September is the peak of the hurricane season, the actual peak being on September 10. This peak coincides with the time of “syzygy”, when the combination of the sun and moon’s gravity and autumnal equinox combine to provide the highest astronomical tides of the year. Add a hurricane’s storm surge on top of this and you can have incredibly destructive flooding.

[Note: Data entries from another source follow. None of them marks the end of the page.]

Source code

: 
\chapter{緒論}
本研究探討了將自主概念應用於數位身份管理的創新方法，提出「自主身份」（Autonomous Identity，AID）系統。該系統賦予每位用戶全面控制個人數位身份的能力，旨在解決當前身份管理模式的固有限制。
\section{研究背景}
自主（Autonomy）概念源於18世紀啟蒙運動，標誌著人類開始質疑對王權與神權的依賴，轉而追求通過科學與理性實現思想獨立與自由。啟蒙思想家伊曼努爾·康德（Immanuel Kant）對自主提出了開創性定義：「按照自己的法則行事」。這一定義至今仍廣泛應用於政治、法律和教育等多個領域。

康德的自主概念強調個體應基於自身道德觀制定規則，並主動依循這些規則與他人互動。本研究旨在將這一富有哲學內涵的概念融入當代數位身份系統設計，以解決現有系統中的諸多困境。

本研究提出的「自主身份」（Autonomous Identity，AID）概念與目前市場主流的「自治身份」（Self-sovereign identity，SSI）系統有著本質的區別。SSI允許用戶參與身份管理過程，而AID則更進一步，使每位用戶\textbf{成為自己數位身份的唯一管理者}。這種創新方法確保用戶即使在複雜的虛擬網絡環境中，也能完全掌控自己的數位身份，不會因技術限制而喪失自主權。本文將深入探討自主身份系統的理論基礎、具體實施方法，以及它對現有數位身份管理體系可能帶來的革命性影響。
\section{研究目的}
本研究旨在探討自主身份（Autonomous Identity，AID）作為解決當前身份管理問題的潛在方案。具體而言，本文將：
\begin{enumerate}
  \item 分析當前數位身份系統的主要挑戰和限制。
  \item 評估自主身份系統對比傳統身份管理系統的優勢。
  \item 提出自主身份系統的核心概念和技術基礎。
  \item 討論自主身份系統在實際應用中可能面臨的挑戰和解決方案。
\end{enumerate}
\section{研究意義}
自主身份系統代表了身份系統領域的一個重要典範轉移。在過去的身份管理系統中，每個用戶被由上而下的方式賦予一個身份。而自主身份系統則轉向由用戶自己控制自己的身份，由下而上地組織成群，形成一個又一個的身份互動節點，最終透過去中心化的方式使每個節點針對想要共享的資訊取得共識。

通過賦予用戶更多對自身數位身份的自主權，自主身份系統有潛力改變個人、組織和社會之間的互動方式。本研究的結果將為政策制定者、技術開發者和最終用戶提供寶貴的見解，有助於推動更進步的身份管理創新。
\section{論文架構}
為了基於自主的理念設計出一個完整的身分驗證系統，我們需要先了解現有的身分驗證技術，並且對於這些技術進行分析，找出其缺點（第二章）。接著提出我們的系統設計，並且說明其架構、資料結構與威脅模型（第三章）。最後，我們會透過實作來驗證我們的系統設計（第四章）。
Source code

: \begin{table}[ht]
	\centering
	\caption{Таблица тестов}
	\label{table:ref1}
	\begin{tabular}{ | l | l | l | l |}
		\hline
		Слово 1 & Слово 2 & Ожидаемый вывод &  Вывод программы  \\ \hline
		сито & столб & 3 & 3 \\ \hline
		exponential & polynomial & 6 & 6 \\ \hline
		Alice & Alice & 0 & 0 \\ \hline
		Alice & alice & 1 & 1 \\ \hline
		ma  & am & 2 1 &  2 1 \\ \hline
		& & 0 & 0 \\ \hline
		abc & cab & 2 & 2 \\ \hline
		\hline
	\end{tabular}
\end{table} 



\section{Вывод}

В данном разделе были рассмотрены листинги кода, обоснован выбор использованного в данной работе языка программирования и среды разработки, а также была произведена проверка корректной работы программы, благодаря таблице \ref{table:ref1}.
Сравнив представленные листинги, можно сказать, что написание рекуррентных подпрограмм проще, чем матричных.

Meteorological autumn begins on September 1.
Astronomical autumn begins at Autumnal Equinox on September 23 at 4:04 A.M. CDT.
On this date, if there is sufficient solar activity, and you are away from city lights, the aurora may possibly be seen, as the Equinox dates are the two most favored times of the year for auroral sightings.
Traditionally at this time when one should bury a poultice of wolf bane, two calico cat whiskers and a clove of garlic under a south leaning hickory tree, under the light of the North Star. This will keep werewolves away.
Would I lie?
September’s Full Moon is Full Corn Moon in Native American folklore. This year it is also “Harvest Moon”. So called because the moon is larger and seems to rise at almost the same time every night, which allowed harvesting to continue on into the night.
Most believe that Harvest Moon is always in September, however this isn’t always the case. Harvest Moon is actually the full moon closest to the Autumnal Equinox, and so occasionally it can occur with October Hunters Moon.
Last, but not least, lets talk chickens.
Whether Chicken Little or little chicken it matters not. Chickens nationwide will be celebrating the month of September, which is of course National Chicken Month – which is certainly something to crow about.
This month’s meeting will be on September 13 at 7PM at the National Weather Service
Forecast Office at the Shelby County Airport.
September also features a meeting of the ALERT board of Directors.